=== Section Start ===
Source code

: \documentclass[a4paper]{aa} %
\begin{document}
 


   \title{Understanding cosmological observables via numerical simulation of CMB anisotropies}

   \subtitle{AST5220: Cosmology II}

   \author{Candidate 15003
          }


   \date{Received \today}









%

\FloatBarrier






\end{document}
=== Section End ===
=== Section Start ===
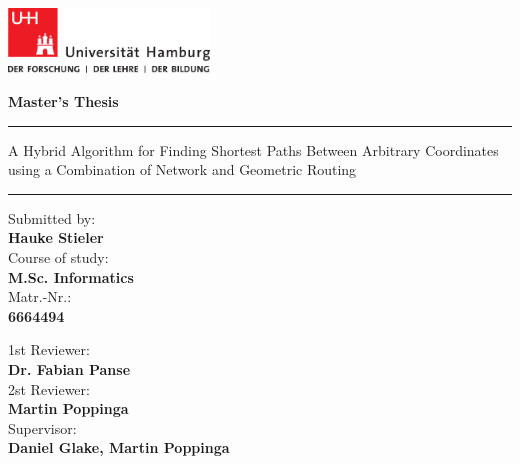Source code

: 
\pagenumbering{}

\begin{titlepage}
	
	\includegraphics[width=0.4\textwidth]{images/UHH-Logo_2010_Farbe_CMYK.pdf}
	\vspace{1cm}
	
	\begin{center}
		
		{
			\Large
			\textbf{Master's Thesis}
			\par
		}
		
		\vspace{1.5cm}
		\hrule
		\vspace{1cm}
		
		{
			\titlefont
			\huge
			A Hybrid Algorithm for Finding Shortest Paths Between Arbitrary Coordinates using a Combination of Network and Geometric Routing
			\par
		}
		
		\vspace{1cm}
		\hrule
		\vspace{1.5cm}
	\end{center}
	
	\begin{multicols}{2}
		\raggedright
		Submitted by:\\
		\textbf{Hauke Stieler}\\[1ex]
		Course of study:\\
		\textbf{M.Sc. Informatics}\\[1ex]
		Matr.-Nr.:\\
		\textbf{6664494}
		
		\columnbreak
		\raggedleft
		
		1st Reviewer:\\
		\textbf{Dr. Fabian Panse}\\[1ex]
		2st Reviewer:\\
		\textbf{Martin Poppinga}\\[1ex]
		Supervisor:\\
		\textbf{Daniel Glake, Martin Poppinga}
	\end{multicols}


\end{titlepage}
=== Section End ===
▸ **Exercise aim**
One number only, please: the count of lines in the data that hold the word "Martin".

▸ **Task answer**
2